This is an excellent point, however, there are a few things to keep in mind: first, compilers can (and do) perform this optimization for you (ignoring details about re-associating floating-point since we’re talking about bit twiddling).

Second, bit-reversal never exists in a vacuum. There are other operations taking place around it, which will fill in unused execution resources, thanks to out-of-order execution. (And as you note, hyper threading will take advantage of them too).

Third, even though there are six ports (actually, 8 ports and 4 ALUs in Haswell![1]), that i7 can still only retire 4 fused uops per cycle, so in practice one thread cannot saturate all of the execution ports, no matter how cleverly it is optimized.

All of this combines to mean that the fastest bit-reversal in isolation may not be the fastest bit-reversal in situ, which is much more important. Actually evaluating that is much more complex, but it does tend to tip things away from chasing too much ILP slightly more than isolated timing does.

[1] http://www.anandtech.com/show/6355/intels-haswell-architectu...

jandrewrogers · on July 30, 2013

Both GCC and Clang are surprisingly mediocre at this kind of optimization. I write a lot of extreme performance integer algorithms and those compilers only seem to find "obvious" parallel instruction schedules about half the time even in isolated contexts.

Fortunately, it is pretty simple to induce the desired optimization from the C code without resorting to much cleverness. The compilers miss these optimizations often enough that I frequently double check if I care. Still, it requires fairly detailed knowledge of the microarchitecture.

I do not do microarchitecture optimization work very often. The last time I did, it was to design a faster, better hash function to replace Google's CityHash (and the result was faster and stronger). For most codes, memory behaviors dominate with respect to performance.

stephencanon · on July 30, 2013

> Both GCC and Clang are surprisingly mediocre at this kind of optimization.

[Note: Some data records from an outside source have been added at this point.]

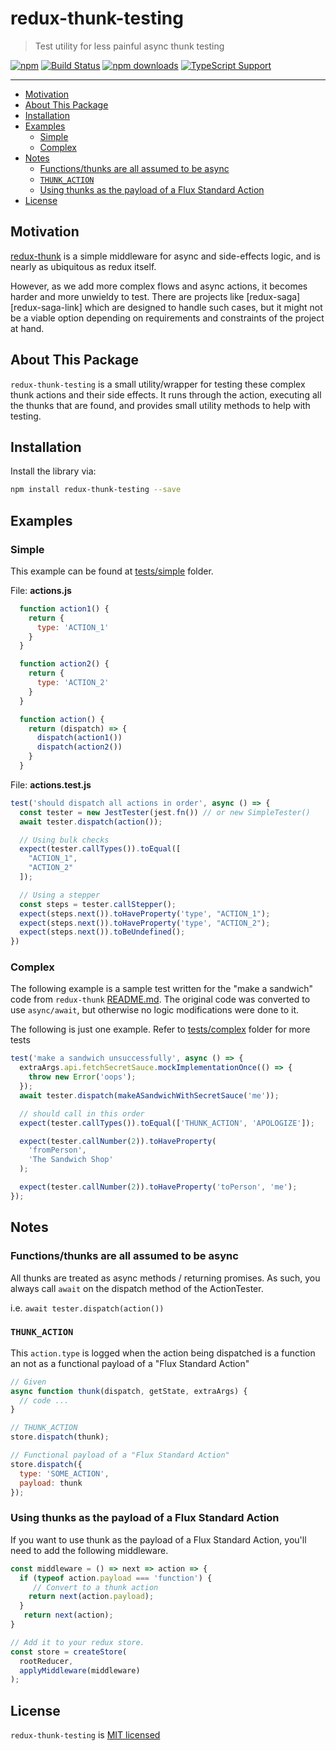 # redux-thunk-testing

> Test utility for less painful async thunk testing

[![npm][npm-badge]][npm-link]
[![Build Status][circle-badge]][circle-link]
[![npm downloads][npm-downloads-badge]][npm-link]
[![TypeScript Support][type-ts-badge]][type-ts-link]

---

<!-- TOC depthFrom:2 -->

- [Motivation](#motivation)
- [About This Package](#about-this-package)
- [Installation](#installation)
- [Examples](#examples)
  - [Simple](#simple)
  - [Complex](#complex)
- [Notes](#notes)
  - [Functions/thunks are all assumed to be async](#functionsthunks-are-all-assumed-to-be-async)
  - [`THUNK_ACTION`](#thunkaction)
  - [Using thunks as the payload of a Flux Standard Action](#using-thunks-as-the-payload-of-a-flux-standard-action)
- [License](#license)

<!-- /TOC -->

## Motivation

[redux-thunk][redux-thunk-link] is a simple middleware for async and side-effects logic,
and is nearly as ubiquitous as redux itself.

However, as we add more complex flows and async actions, it becomes harder and more unwieldy to test.
There are projects like [redux-saga][redux-saga-link] which are designed to handle
such cases, but it might not be a viable option depending on requirements and constraints of
the project at hand.

## About This Package

`redux-thunk-testing` is a small utility/wrapper for testing these complex thunk actions and
their side effects. It runs through the action, executing all the thunks that are found,
and provides small utility methods to help with testing.

## Installation

Install the library via:

```bash
npm install redux-thunk-testing --save
```

## Examples

### Simple

This example can be found at [tests/simple][readme-simple] folder.

File: **actions.js**

```js
  function action1() {
    return {
      type: 'ACTION_1'
    }
  }

  function action2() {
    return {
      type: 'ACTION_2'
    }
  }

  function action() {
    return (dispatch) => {
      dispatch(action1())
      dispatch(action2())
    }
  }
```

File: **actions.test.js**

```js
test('should dispatch all actions in order', async () => {
  const tester = new JestTester(jest.fn()) // or new SimpleTester()
  await tester.dispatch(action());

  // Using bulk checks
  expect(tester.callTypes()).toEqual([
    "ACTION_1",
    "ACTION_2"
  ]);

  // Using a stepper
  const steps = tester.callStepper();
  expect(steps.next()).toHaveProperty('type', "ACTION_1");
  expect(steps.next()).toHaveProperty('type', "ACTION_2");
  expect(steps.next()).toBeUndefined();
})
```

### Complex

The following example is a sample test written for the "make a sandwich" code from
`redux-thunk` [README.md][redux-thunk-readme-link]. The original code was converted
to use `async/await`, but otherwise no logic modifications were done to it.

The following is just one example. Refer to [tests/complex][readme-complex] folder
for more tests

```js
test('make a sandwich unsuccessfully', async () => {
  extraArgs.api.fetchSecretSauce.mockImplementationOnce(() => {
    throw new Error('oops');
  });
  await tester.dispatch(makeASandwichWithSecretSauce('me'));

  // should call in this order
  expect(tester.callTypes()).toEqual(['THUNK_ACTION', 'APOLOGIZE']);

  expect(tester.callNumber(2)).toHaveProperty(
    'fromPerson',
    'The Sandwich Shop'
  );

  expect(tester.callNumber(2)).toHaveProperty('toPerson', 'me');
});
```

## Notes

### Functions/thunks are all assumed to be async

All thunks are treated as async methods / returning promises.
As such, you always call `await` on the dispatch method of the ActionTester.

i.e. `await tester.dispatch(action())`

### `THUNK_ACTION`

This `action.type` is logged when the action being dispatched is a function an not
as a functional payload of a "Flux Standard Action"

```js
// Given
async function thunk(dispatch, getState, extraArgs) {
  // code ...
}

// THUNK_ACTION
store.dispatch(thunk);

// Functional payload of a "Flux Standard Action"
store.dispatch({
  type: 'SOME_ACTION',
  payload: thunk
});
```

### Using thunks as the payload of a Flux Standard Action

If you want to use thunk as the payload of a Flux Standard Action,
you'll need to add the following middleware.

```js
const middleware = () => next => action => {
  if (typeof action.payload === 'function') {
     // Convert to a thunk action
    return next(action.payload);
  }
   return next(action);
}

// Add it to your redux store.
const store = createStore(
  rootReducer,
  applyMiddleware(middleware)
);
```

## License

`redux-thunk-testing` is [MIT licensed](./LICENSE)

[npm-badge]: https://img.shields.io/npm/v/redux-thunk-testing.svg?style=flat-square
[npm-link]: https://www.npmjs.com/package/redux-thunk-testing
[npm-next-badge]: https://img.shields.io/npm/v/redux-thunk-testing/next.svg?style=flat-square
[npm-downloads-badge]: https://img.shields.io/npm/dt/redux-thunk-testing.svg?style=flat-square
[circle-badge]: https://img.shields.io/circleci/project/github/yeojz/redux-thunk-testing/master.svg?style=flat-square
[circle-link]: https://circleci.com/gh/yeojz/redux-thunk-testing
[type-ts-badge]: https://img.shields.io/badge/typedef-.d.ts-blue.svg?style=flat-square&longCache=true
[type-ts-link]: https://github.com/yeojz/redux-thunk-testing/tree/master/src/index.ts

[redux-thunk-link]: https://www.npmjs.com/package/redux-thunk
[redux-thunk-readme-link]: https://github.com/reduxjs/redux-thunk/blob/d5b6921037ea4ac414e8b6ba3398e4cd6287784c/README.md#Composition
[redux-sage-link]: https://www.npmjs.com/package/redux-saga
[readme-simple]: https://github.com/yeojz/redux-thunk-testing/blob/master/tests/simple
[readme-complex]: https://github.com/yeojz/redux-thunk-testing/blob/master/tests/complex
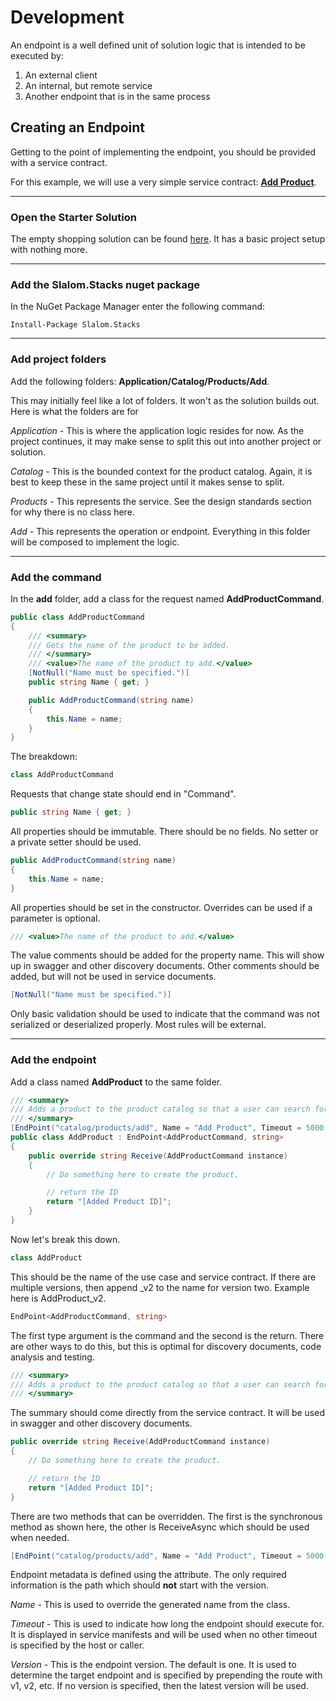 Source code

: # Development

An endpoint is a well defined unit of solution logic that is intended to be executed by:
1. An external client
2. An internal, but remote service
3. Another endpoint that is in the same process

## Creating an Endpoint
Getting to the point of implementing the endpoint, you should be provided with a 
service contract.  

For this example, we will use a very simple service contract: [**Add Product**](https://github.com/slalom-saa/stacks/blob/master/documents/1.%20Design/add-product-service-contract.md).

---
### Open the Starter Solution
The empty shopping solution can be found [here](https://github.com/slalom-saa/stacks-shopping/tree/master/Empty).
It has a basic project setup with nothing more.

---
### Add the Slalom.Stacks nuget package
In the NuGet Package Manager enter the following command:
```
Install-Package Slalom.Stacks
```
---
### Add project folders
Add the following folders: **Application/Catalog/Products/Add**.

This may initially feel like a lot of folders.  It won't as the solution builds out.  Here is what the folders are for

*Application* - This is where the application logic resides for now.  As the project continues, it may make sense to split this out into another project or solution.

*Catalog* - This is the bounded context for the product catalog.  Again, it is best to keep these in the same project until it makes sense to split.

*Products* - This represents the service.  See the design standards section for why there is no class here.

*Add* - This represents the operation or endpoint.  Everything in this folder will be composed to implement the logic.

---
### Add the command
In the **add** folder, add a class for the request named **AddProductCommand**.
```csharp
public class AddProductCommand
{
    /// <summary>
    /// Gets the name of the product to be added.
    /// </summary>
    /// <value>The name of the product to add.</value>
    [NotNull("Name must be specified.")]
    public string Name { get; }

    public AddProductCommand(string name)
    {
        this.Name = name;
    }
}
```
The breakdown:
```csharp
class AddProductCommand
```
Requests that change state should end in "Command".
```csharp
public string Name { get; }
```
All properties should be immutable.  There should be no fields.  No setter or a private setter should be used.
```csharp
public AddProductCommand(string name)
{
    this.Name = name;
}
```
All properties should be set in the constructor.  Overrides can be used if a parameter is optional.
```csharp
/// <value>The name of the product to add.</value>
```
The value comments should be added for the property name.  This will show up in swagger and other discovery documents.
Other comments should be added, but will not be used in service documents.
```csharp
[NotNull("Name must be specified.")]
```
Only basic validation should be used to indicate that the command was not serialized or deserialized properly. Most rules will be
external.

---
### Add the endpoint
Add a class named **AddProduct** to the same folder.
```csharp
/// <summary>
/// Adds a product to the product catalog so that a user can search for it and it can be added to a cart, purchased and/or shipped.
/// </summary>
[EndPoint("catalog/products/add", Name = "Add Product", Timeout = 5000, Version = 1)]
public class AddProduct : EndPoint<AddProductCommand, string>
{
    public override string Receive(AddProductCommand instance)
    {
        // Do something here to create the product.

        // return the ID
        return "[Added Product ID]";
    }
}
```
Now let's break this down.
```csharp
class AddProduct
```
This should be the name of the use case and service contract.  If there are multiple versions, then append _v2 to the name for version two.  Example here is AddProduct_v2.
```csharp
EndPoint<AddProductCommand, string>
```
The first type argument is the command and the second is the return.  There are other ways to do this, but this is optimal for discovery documents, code analysis and testing.
```csharp
/// <summary>
/// Adds a product to the product catalog so that a user can search for it and it can be added to a cart, purchased and/or shipped.
/// </summary>
```
The summary should come directly from the service contract.  It will be used in swagger and other discovery documents.
```csharp
public override string Receive(AddProductCommand instance)
{
    // Do something here to create the product.

    // return the ID
    return "[Added Product ID]";
}
```
There are two methods that can be overridden.  The first is the synchronous method as shown here, the other is ReceiveAsync which should be used 
when needed.
```csharp
[EndPoint("catalog/products/add", Name = "Add Product", Timeout = 5000, Version = 1)]
```
Endpoint metadata is defined using the attribute.  The only required information is the path 
which should **not** start with the version.

*Name* - This is used to override the generated name from the class.

*Timeout* - This is used to indicate how long the endpoint should execute for.  It is
displayed in service manifests and will be used when no other timeout is specified by the host or 
caller.

*Version* - This is the endpoint version. The default is one.  It is used to determine the target endpoint and is specified 
by prepending the route with v1, v2, etc.  If no version is specified, then the latest version will be used. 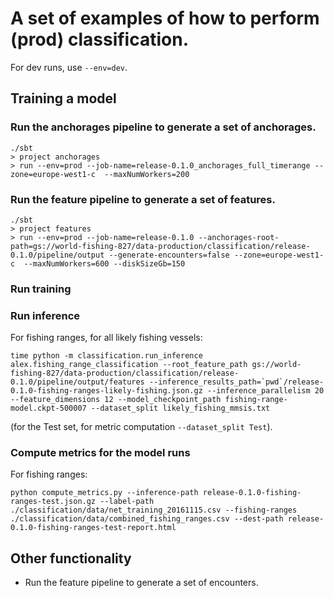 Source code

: # A set of examples of how to perform (prod) classification.

For dev runs, use `--env=dev`.

## Training a model

### Run the anchorages pipeline to generate a set of anchorages.

```
./sbt
> project anchorages
> run --env=prod --job-name=release-0.1.0_anchorages_full_timerange --zone=europe-west1-c  --maxNumWorkers=200
```

### Run the feature pipeline to generate a set of features.

```
./sbt
> project features
> run --env=prod --job-name=release-0.1.0 --anchorages-root-path=gs://world-fishing-827/data-production/classification/release-0.1.0/pipeline/output --generate-encounters=false --zone=europe-west1-c  --maxNumWorkers=600 --diskSizeGb=150
```

### Run training

### Run inference

For fishing ranges, for all likely fishing vessels:

```
time python -m classification.run_inference alex.fishing_range_classification --root_feature_path gs://world-fishing-827/data-production/classification/release-0.1.0/pipeline/output/features --inference_results_path=`pwd`/release-0.1.0-fishing-ranges-likely-fishing.json.gz --inference_parallelism 20  --feature_dimensions 12 --model_checkpoint_path fishing-range-model.ckpt-500007 --dataset_split likely_fishing_mmsis.txt
```

(for the Test set, for metric computation `--dataset_split Test`).

### Compute metrics for the model runs

For fishing ranges:

```
python compute_metrics.py --inference-path release-0.1.0-fishing-ranges-test.json.gz --label-path ./classification/data/net_training_20161115.csv --fishing-ranges ./classification/data/combined_fishing_ranges.csv --dest-path release-0.1.0-fishing-ranges-test-report.html
```

## Other functionality

* Run the feature pipeline to generate a set of encounters.
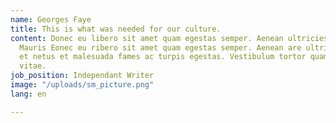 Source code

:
 ```yaml
---
name: Georges Faye
title: This is what was needed for our culture.
content: Donec eu libero sit amet quam egestas semper. Aenean ultricies mi vitae est.
  Mauris Eonec eu ribero sit amet quam egestas semper. Aenean are ultricies mi senectus
  et netus et malesuada fames ac turpis egestas. Vestibulum tortor quam, feugiat vitae
  vitae.
job_position: Independant Writer
image: "/uploads/sm_picture.png"
lang: en

---
```

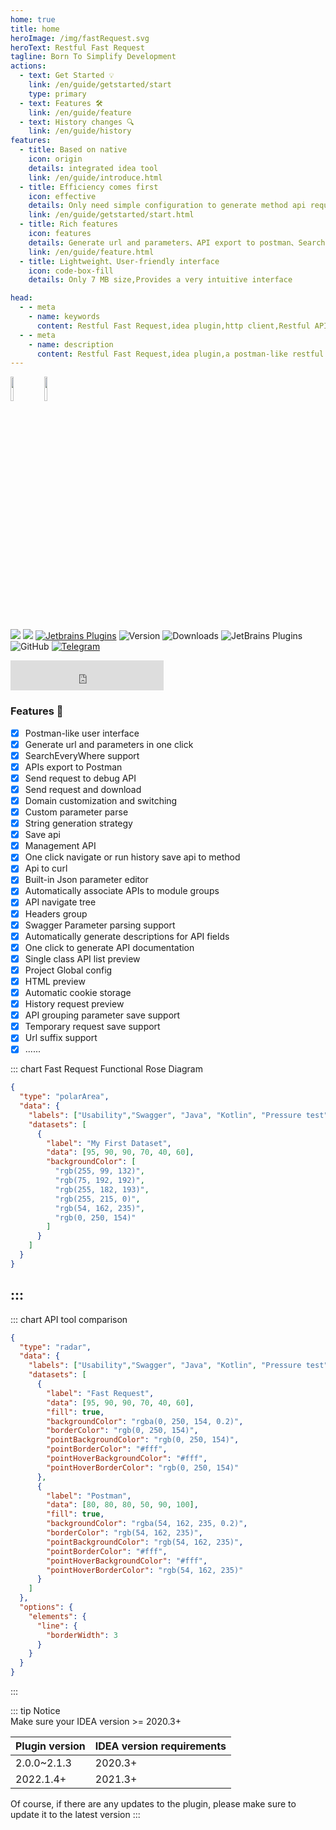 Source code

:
 ```yaml
---
home: true
title: home
heroImage: /img/fastRequest.svg
heroText: Restful Fast Request
tagline: Born To Simplify Development
actions:
  - text: Get Started 💡
    link: /en/guide/getstarted/start
    type: primary
  - text: Features 🛠
    link: /en/guide/feature
  - text: History changes 🔍
    link: /en/guide/history
features:
  - title: Based on native
    icon: origin
    details: integrated idea tool
    link: /en/guide/introduce.html
  - title: Efficiency comes first
    icon: effective
    details: Only need simple configuration to generate method api request, thus saving a lot of time
    link: /en/guide/getstarted/start.html
  - title: Rich features
    icon: features
    details: Generate url and parameters、API export to postman、SearchEveryWhere support、send/download request、Store request...
    link: /en/guide/feature.html
  - title: Lightweight、User-friendly interface
    icon: code-box-fill
    details: Only 7 MB size,Provides a very intuitive interface

head:
  - - meta
    - name: keywords
      content: Restful Fast Request,idea plugin,http client,Restful API,IDEA plugin
  - - meta
    - name: description
      content: Restful Fast Request,idea plugin,a postman-like restful api toolkit plugin based on IDEA,Can help you quickly generate url and params according to existing methods,An API debugging tool + API management tool.Support springmvc、springboot、java-rs
---
```


<a href="https://www.jetbrains.com"><img src="https://resources.jetbrains.com/storage/products/company/brand/logos/jb_beam.svg" width = "10%" /></a>
<a href="https://www.jetbrains.com/idea"><img src="https://resources.jetbrains.com/storage/products/company/brand/logos/IntelliJ_IDEA_icon.svg" width = "10%" /></a>

[![](https://badgen.net/badge/Github/fast-request/21D789?icon=github)](https://github.com/dromara/fast-request)
[![](https://img.shields.io/static/v1?label=Gitee&message=fast-request&color=FF318C&logo=gitee)](https://gitee.com/dromara/fast-request)
[![Jetbrains Plugins][plugin-img]][plugin]
![Version](https://img.shields.io/jetbrains/plugin/v/16988?logo=IntelliJ%20IDEA) ![Downloads](https://img.shields.io/jetbrains/plugin/d/16988?color=FE2857) ![JetBrains Plugins](https://img.shields.io/jetbrains/plugin/r/rating/16988) ![GitHub](https://img.shields.io/github/license/dromara/fast-request?color=087CFA) [![Telegram](https://img.shields.io/static/v1?label=Telegram&message=Restful%20Fast%20Request&logo=telegram&color=32CD32)](https://t.me/restful_fast_request)

<iframe frameborder="none" width="245px" height="48px" src="https://plugins.jetbrains.com/embeddable/install/16988"></iframe>

### Features :100:

* [x] Postman-like user interface
* [x] Generate url and parameters in one click
* [x] SearchEveryWhere support
* [x] APIs export to Postman
* [x] Send request to debug API
* [x] Send request and download
* [x] Domain customization and switching
* [x] Custom parameter parse
* [x] String generation strategy
* [x] Save api
* [x] Management API
* [x] One click navigate or run history save api to method
* [x] Api to curl
* [x] Built-in Json parameter editor
* [x] Automatically associate APIs to module groups
* [x] API navigate tree
* [x] Headers group
* [x] Swagger Parameter parsing support
* [x] Automatically generate descriptions for API fields
* [x] One click to generate API documentation
* [x] Single class API list preview
* [x] Project Global config
* [x] HTML preview
* [x] Automatic cookie storage
* [x] History request preview
* [x] API grouping parameter save support
* [x] Temporary request save support
* [x] Url suffix support
* [x] ......

::: chart Fast Request Functional Rose Diagram

```json
{
  "type": "polarArea",
  "data": {
    "labels": ["Usability","Swagger", "Java", "Kotlin", "Pressure test", "Integrations"],
    "datasets": [
      {
        "label": "My First Dataset",
        "data": [95, 90, 90, 70, 40, 60],
        "backgroundColor": [
          "rgb(255, 99, 132)",
          "rgb(75, 192, 192)",
          "rgb(255, 182, 193)",
          "rgb(255, 215, 0)",
          "rgb(54, 162, 235)",
          "rgb(0, 250, 154)"
        ]
      }
    ]
  }
}
```

:::
------

::: chart API tool comparison

```json
{
  "type": "radar",
  "data": {
    "labels": ["Usability","Swagger", "Java", "Kotlin", "Pressure test", "Integrations"],
    "datasets": [
      {
        "label": "Fast Request",
        "data": [95, 90, 90, 70, 40, 60],
        "fill": true,
        "backgroundColor": "rgba(0, 250, 154, 0.2)",
        "borderColor": "rgb(0, 250, 154)",
        "pointBackgroundColor": "rgb(0, 250, 154)",
        "pointBorderColor": "#fff",
        "pointHoverBackgroundColor": "#fff",
        "pointHoverBorderColor": "rgb(0, 250, 154)"
      },
      {
        "label": "Postman",
        "data": [80, 80, 80, 50, 90, 100],
        "fill": true,
        "backgroundColor": "rgba(54, 162, 235, 0.2)",
        "borderColor": "rgb(54, 162, 235)",
        "pointBackgroundColor": "rgb(54, 162, 235)",
        "pointBorderColor": "#fff",
        "pointHoverBackgroundColor": "#fff",
        "pointHoverBorderColor": "rgb(54, 162, 235)"
      }
    ]
  },
  "options": {
    "elements": {
      "line": {
        "borderWidth": 3
      }
    }
  }
}
```

:::

::: tip Notice  
Make sure your IDEA version >= 2020.3+

Plugin version| IDEA version requirements
------------- | -------------
2.0.0~2.1.3   | 2020.3+
2022.1.4+     | 2021.3+

Of course, if there are any updates to the plugin, please make sure to update it to the latest version
:::


[plugin]: https://plugins.jetbrains.com/plugin/16988
[plugin-img]: https://img.shields.io/badge/plugin-FastRequest-x.svg?logo=IntelliJ%20IDEA
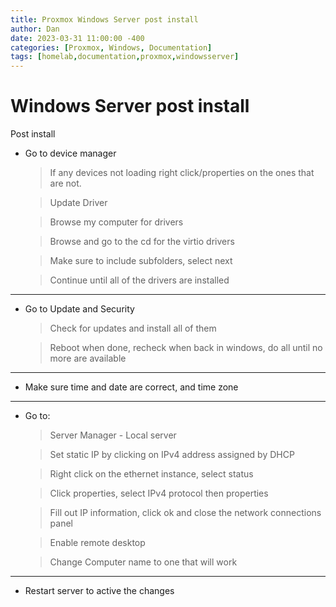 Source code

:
 ```yaml
---
title: Proxmox Windows Server post install
author: Dan
date: 2023-03-31 11:00:00 -400
categories: [Proxmox, Windows, Documentation]
tags: [homelab,documentation,proxmox,windowsserver]
---
```


# Windows Server post install

Post install

* Go to device manager

    > If any devices not loading right click/properties on the ones that are not.

    > Update Driver

    > Browse my computer for drivers

    > Browse and go to the cd for the virtio drivers

    > Make sure to include subfolders, select next

    > Continue until all of the drivers are installed

---

* Go to Update and Security

    > Check for updates and install all of them

    > Reboot when done, recheck when back in windows, do all until no more are available

---

* Make sure time and date are correct, and time zone

---

* Go to:

    > Server Manager - Local server

    > Set static IP by clicking on IPv4 address assigned by DHCP

    > Right click on the ethernet instance, select status

    > Click properties, select IPv4 protocol then properties

    > Fill out IP information, click ok and close the network connections panel

    > Enable remote desktop

    > Change Computer name to one that will work

---

* Restart server to active the changes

Clang, at least, has gotten significantly better in the past year (I haven’t used GCC for a while), but there’s certainly room for improvement. Please report bugs for cases that your compiler misses if you can spare a few minutes.

caf · on July 31, 2013

Have you published your hash function?

jandrewrogers · on July 31, 2013

Not yet but will soon. It is not just one function but an entire family of functions with some interesting aspects beyond just the algorithms.

The hash functions were algorithmically optimized around a scaffolding I designed that guaranteed certain performance characteristics and easy analyzability. It has literally produced many, many thousands of high quality hash functions. Tens of thousands of CPU hours have been burned on the optimization process, which is still running, and the ones that have been put into use so far were early samples pulled out of that process but the hash functions still being processed in the pipeline are statistically more robust than the earlier versions. Much easier than trying to design them the old fashioned way. At some point soon, since the optimization is converging, I will evaluate the most promising parts of the phase space to select the strongest and most aesthetic functions and publish those into the public domain.

csom · on July 31, 2013

how does it compare to, say, tabulation as in

Mihai Patrascu, Mikkel Thorup: The Power of Simple Tabulation Hashing. J. ACM 59(3): 14 (2012) http://doi.acm.org/10.1145/2220357.2220361 (free version: http://arxiv.org/abs/1011.5200)

or also

Mihai Patrascu, Mikkel Thorup: Twisted Tabulation Hashing. SODA 2013: 209-228 http://knowledgecenter.siam.org/0236-000005/

TwoBit · on July 31, 2013

This is exactly what I was planning on doing one of these days. After looking at CityHash I was sure it could be beat.

nitrogen · on July 31, 2013

This is an excellent point, however, there are a few things to keep in mind: first, compilers can (and do) perform this optimization for you (ignoring details about re-associating floating-point since we’re talking about bit twiddling).

For people who know what they're doing (e.g. DarkShikari), the compiler doesn't stand a chance: http://www.scribd.com/doc/137419114/Introduction-to-AVX2-opt... (via https://news.ycombinator.com/item?id=5598010)

P.S. Scribd stinks. The important numbers are on the hidden second and third pages. Do people know that Scribd is doing this to their documents? That document is CC-BY-NC -- charging money to read pages 2 and 3 or download the original is not NC.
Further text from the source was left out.